* **Work order**:
Without pictures, retype the following entries exactly.

* **Data for processing**:

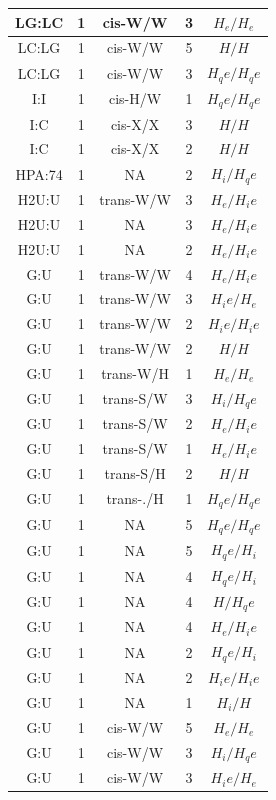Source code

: \begin{center}
\begin{longtable}{c|c|c|c|c}
LG:LC & 1 & cis-W/W & 3 & $H_e/H_e$ \\  \hline
LC:LG & 1 & cis-W/W & 5 & $H/H$ \\  \hline
LC:LG & 1 & cis-W/W & 3 & $H_qe/H_qe$ \\  \hline
I:I & 1 & cis-H/W & 1 & $H_qe/H_qe$ \\  \hline
I:C & 1 & cis-X/X & 3 & $H/H$ \\  \hline
I:C & 1 & cis-X/X & 2 & $H/H$ \\  \hline
HPA:74 & 1 & NA & 2 & $H_i/H_qe$ \\  \hline
H2U:U & 1 & trans-W/W & 3 & $H_e/H_ie$ \\  \hline
H2U:U & 1 & NA & 3 & $H_e/H_ie$ \\  \hline
H2U:U & 1 & NA & 2 & $H_e/H_ie$ \\  \hline
G:U & 1 & trans-W/W & 4 & $H_e/H_ie$ \\  \hline
G:U & 1 & trans-W/W & 3 & $H_ie/H_e$ \\  \hline
G:U & 1 & trans-W/W & 2 & $H_ie/H_ie$ \\  \hline
G:U & 1 & trans-W/W & 2 & $H/H$ \\  \hline
G:U & 1 & trans-W/H & 1 & $H_e/H_e$ \\  \hline
G:U & 1 & trans-S/W & 3 & $H_i/H_qe$ \\  \hline
G:U & 1 & trans-S/W & 2 & $H_e/H_ie$ \\  \hline
G:U & 1 & trans-S/W & 1 & $H_e/H_ie$ \\  \hline
G:U & 1 & trans-S/H & 2 & $H/H$ \\  \hline
G:U & 1 & trans-./H & 1 & $H_qe/H_qe$ \\  \hline
G:U & 1 & NA & 5 & $H_qe/H_qe$ \\  \hline
G:U & 1 & NA & 5 & $H_qe/H_i$ \\  \hline
G:U & 1 & NA & 4 & $H_qe/H_i$ \\  \hline
G:U & 1 & NA & 4 & $H/H_qe$ \\  \hline
G:U & 1 & NA & 4 & $H_e/H_ie$ \\  \hline
G:U & 1 & NA & 2 & $H_qe/H_i$ \\  \hline
G:U & 1 & NA & 2 & $H_ie/H_ie$ \\  \hline
G:U & 1 & NA & 1 & $H_i/H$ \\  \hline
G:U & 1 & cis-W/W & 5 & $H_e/H_e$ \\  \hline
G:U & 1 & cis-W/W & 3 & $H_i/H_qe$ \\  \hline
G:U & 1 & cis-W/W & 3 & $H_ie/H_e$ \\  \hline

\end{longtable}
\end{center}
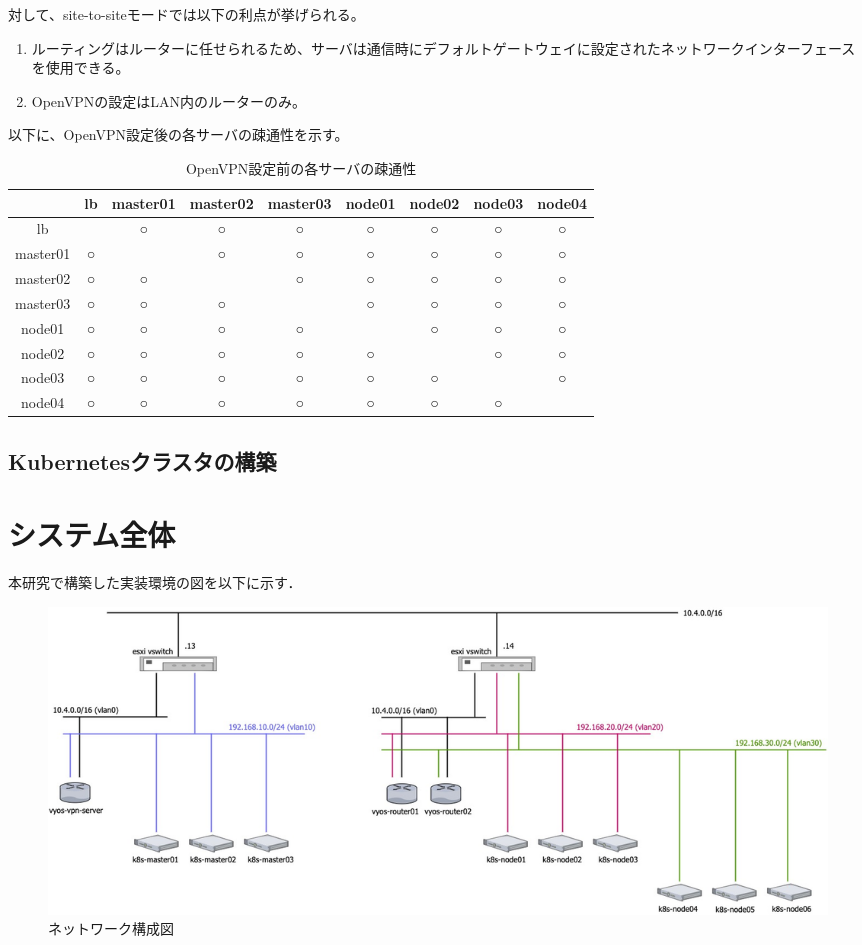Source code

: 対して、site-to-siteモードでは以下の利点が挙げられる。

\begin{enumerate}
  \item ルーティングはルーターに任せられるため、サーバは通信時にデフォルトゲートウェイに設定されたネットワークインターフェースを使用できる。
  \item OpenVPNの設定はLAN内のルーターのみ。
\end{enumerate}

以下に、OpenVPN設定後の各サーバの疎通性を示す。

\begin{table}[htb]
  \begin{center}
    \caption{OpenVPN設定前の各サーバの疎通性}
    \begin{tabular}{|c|c|c|c|c|c|c|c|c|} \hline
      & lb & master01 & master02 & master03 & node01 & node02 & node03 & node04 \\ \hline
      lb & \ & ○ & ○ & ○ & ○ & ○ & ○ & ○ \\ \hline
      master01 & ○ & \ & ○ & ○ & ○ & ○ & ○ & ○ \\ \hline
      master02 & ○ & ○ & \ & ○ & ○ & ○ & ○ & ○ \\ \hline
      master03 & ○ & ○ & ○ & \ & ○ & ○ & ○ & ○ \\ \hline
      node01 & ○ & ○ & ○ & ○ & \ & ○ & ○ & ○ \\ \hline
      node02 & ○ & ○ & ○ & ○ & ○ & \ & ○ & ○ \\ \hline
      node03 & ○ & ○ & ○ & ○ & ○ & ○ & \ & ○ \\ \hline
      node04 & ○ & ○ & ○ & ○ & ○ & ○ & ○ & \ \\ \hline
    \end{tabular}
  \end{center}
\end{table}

\subsection{Kubernetesクラスタの構築}

\section{システム全体}
\label{implementation:system}
本研究で構築した実装環境の図を以下に示す．

\begin{figure}[htbp]
  \begin{center}
    \includegraphics[width=\textwidth]{./figures/network-diagram.jpg}
    \caption{ネットワーク構成図}
  \end{center}
\end{figure}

* **Solution to this exercise**:
Source code

: \begin{center}
\begin{longtable}{c|c|c|c|c}
LG:LC & 1 & cis-W/W & 3 & $H_e/H_e$ \\  \hline
LC:LG & 1 & cis-W/W & 5 & $H/H$ \\  \hline
LC:LG & 1 & cis-W/W & 3 & $H_qe/H_qe$ \\  \hline
I:I & 1 & cis-H/W & 1 & $H_qe/H_qe$ \\  \hline
I:C & 1 & cis-X/X & 3 & $H/H$ \\  \hline
I:C & 1 & cis-X/X & 2 & $H/H$ \\  \hline
HPA:74 & 1 & NA & 2 & $H_i/H_qe$ \\  \hline
H2U:U & 1 & trans-W/W & 3 & $H_e/H_ie$ \\  \hline
H2U:U & 1 & NA & 3 & $H_e/H_ie$ \\  \hline
H2U:U & 1 & NA & 2 & $H_e/H_ie$ \\  \hline
G:U & 1 & trans-W/W & 4 & $H_e/H_ie$ \\  \hline
G:U & 1 & trans-W/W & 3 & $H_ie/H_e$ \\  \hline
G:U & 1 & trans-W/W & 2 & $H_ie/H_ie$ \\  \hline
G:U & 1 & trans-W/W & 2 & $H/H$ \\  \hline
G:U & 1 & trans-W/H & 1 & $H_e/H_e$ \\  \hline
G:U & 1 & trans-S/W & 3 & $H_i/H_qe$ \\  \hline
G:U & 1 & trans-S/W & 2 & $H_e/H_ie$ \\  \hline
G:U & 1 & trans-S/W & 1 & $H_e/H_ie$ \\  \hline
G:U & 1 & trans-S/H & 2 & $H/H$ \\  \hline
G:U & 1 & trans-./H & 1 & $H_qe/H_qe$ \\  \hline
G:U & 1 & NA & 5 & $H_qe/H_qe$ \\  \hline
G:U & 1 & NA & 5 & $H_qe/H_i$ \\  \hline
G:U & 1 & NA & 4 & $H_qe/H_i$ \\  \hline
G:U & 1 & NA & 4 & $H/H_qe$ \\  \hline
G:U & 1 & NA & 4 & $H_e/H_ie$ \\  \hline
G:U & 1 & NA & 2 & $H_qe/H_i$ \\  \hline
G:U & 1 & NA & 2 & $H_ie/H_ie$ \\  \hline
G:U & 1 & NA & 1 & $H_i/H$ \\  \hline
G:U & 1 & cis-W/W & 5 & $H_e/H_e$ \\  \hline
G:U & 1 & cis-W/W & 3 & $H_i/H_qe$ \\  \hline
G:U & 1 & cis-W/W & 3 & $H_ie/H_e$ \\  \hline

\end{longtable}
\end{center}
Source code

: 対して、site-to-siteモードでは以下の利点が挙げられる。

\begin{enumerate}
  \item ルーティングはルーターに任せられるため、サーバは通信時にデフォルトゲートウェイに設定されたネットワークインターフェースを使用できる。
  \item OpenVPNの設定はLAN内のルーターのみ。
\end{enumerate}

以下に、OpenVPN設定後の各サーバの疎通性を示す。

\begin{table}[htb]
  \begin{center}
    \caption{OpenVPN設定前の各サーバの疎通性}
    \begin{tabular}{|c|c|c|c|c|c|c|c|c|} \hline
      & lb & master01 & master02 & master03 & node01 & node02 & node03 & node04 \\ \hline
      lb & \ & ○ & ○ & ○ & ○ & ○ & ○ & ○ \\ \hline
      master01 & ○ & \ & ○ & ○ & ○ & ○ & ○ & ○ \\ \hline
      master02 & ○ & ○ & \ & ○ & ○ & ○ & ○ & ○ \\ \hline
      master03 & ○ & ○ & ○ & \ & ○ & ○ & ○ & ○ \\ \hline
      node01 & ○ & ○ & ○ & ○ & \ & ○ & ○ & ○ \\ \hline
      node02 & ○ & ○ & ○ & ○ & ○ & \ & ○ & ○ \\ \hline
      node03 & ○ & ○ & ○ & ○ & ○ & ○ & \ & ○ \\ \hline
      node04 & ○ & ○ & ○ & ○ & ○ & ○ & ○ & \ \\ \hline
    \end{tabular}
  \end{center}
\end{table}

\subsection{Kubernetesクラスタの構築}

\section{システム全体}
\label{implementation:system}
本研究で構築した実装環境の図を以下に示す．

\begin{figure}[htbp]
  \begin{center}
    \includegraphics[width=\textwidth]{./figures/network-diagram.jpg}
    \caption{ネットワーク構成図}
  \end{center}
\end{figure}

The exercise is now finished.